● **INSTRUCTIONS FOR THE TASK**
Output every entry below exactly, without its pictures.

..........

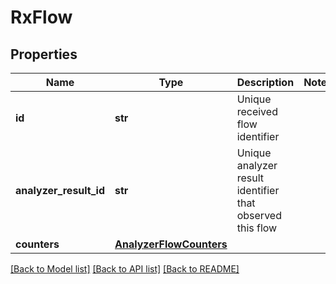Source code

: # RxFlow

## Properties
Name | Type | Description | Notes
------------ | ------------- | ------------- | -------------
**id** | **str** | Unique received flow identifier | 
**analyzer_result_id** | **str** | Unique analyzer result identifier that observed this flow | 
**counters** | [**AnalyzerFlowCounters**](AnalyzerFlowCounters.md) |  | 

[[Back to Model list]](../README.md#documentation-for-models) [[Back to API list]](../README.md#documentation-for-api-endpoints) [[Back to README]](../README.md)


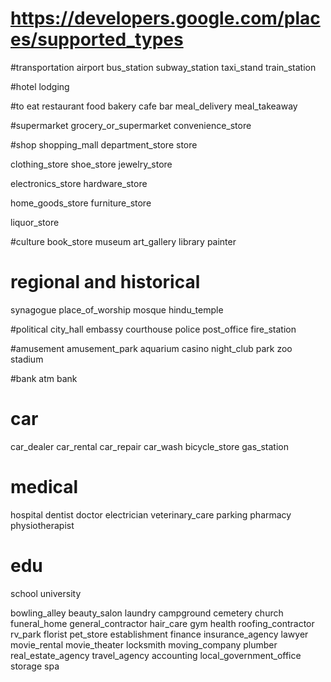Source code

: # https://developers.google.com/places/supported_types

#transportation
airport
bus_station
subway_station
taxi_stand
train_station

#hotel
lodging

#to eat
restaurant
food
bakery
cafe
bar
meal_delivery
meal_takeaway

#supermarket
grocery_or_supermarket
convenience_store

#shop
shopping_mall
department_store
store

clothing_store
shoe_store
jewelry_store

electronics_store
hardware_store

home_goods_store
furniture_store

liquor_store


#culture
book_store
museum
art_gallery
library
painter


# regional and historical
synagogue
place_of_worship
mosque
hindu_temple

#political
city_hall
embassy
courthouse
police
post_office
fire_station


#amusement
amusement_park
aquarium
casino
night_club
park
zoo
stadium

#bank
atm
bank


# car
car_dealer
car_rental
car_repair
car_wash
bicycle_store
gas_station


# medical
hospital
dentist
doctor
electrician
veterinary_care
parking
pharmacy
physiotherapist

# edu
school
university


bowling_alley
beauty_salon
laundry
campground
cemetery
church
funeral_home
general_contractor
hair_care
gym
health
roofing_contractor
rv_park
florist
pet_store
establishment
finance
insurance_agency
lawyer
movie_rental
movie_theater
locksmith
moving_company
plumber
real_estate_agency
travel_agency
accounting
local_government_office
storage
spa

..........

● **ANSWER BELOW**
Source code

: # RxFlow

## Properties
Name | Type | Description | Notes
------------ | ------------- | ------------- | -------------
**id** | **str** | Unique received flow identifier | 
**analyzer_result_id** | **str** | Unique analyzer result identifier that observed this flow | 
**counters** | [**AnalyzerFlowCounters**](AnalyzerFlowCounters.md) |  | 

[[Back to Model list]](../README.md#documentation-for-models) [[Back to API list]](../README.md#documentation-for-api-endpoints) [[Back to README]](../README.md)


Source code

: # https://developers.google.com/places/supported_types

#transportation
airport
bus_station
subway_station
taxi_stand
train_station

#hotel
lodging

#to eat
restaurant
food
bakery
cafe
bar
meal_delivery
meal_takeaway

#supermarket
grocery_or_supermarket
convenience_store

#shop
shopping_mall
department_store
store

clothing_store
shoe_store
jewelry_store

electronics_store
hardware_store

home_goods_store
furniture_store

liquor_store


#culture
book_store
museum
art_gallery
library
painter


# regional and historical
synagogue
place_of_worship
mosque
hindu_temple

#political
city_hall
embassy
courthouse
police
post_office
fire_station


#amusement
amusement_park
aquarium
casino
night_club
park
zoo
stadium

#bank
atm
bank


# car
car_dealer
car_rental
car_repair
car_wash
bicycle_store
gas_station


# medical
hospital
dentist
doctor
electrician
veterinary_care
parking
pharmacy
physiotherapist

# edu
school
university


bowling_alley
beauty_salon
laundry
campground
cemetery
church
funeral_home
general_contractor
hair_care
gym
health
roofing_contractor
rv_park
florist
pet_store
establishment
finance
insurance_agency
lawyer
movie_rental
movie_theater
locksmith
moving_company
plumber
real_estate_agency
travel_agency
accounting
local_government_office
storage
spa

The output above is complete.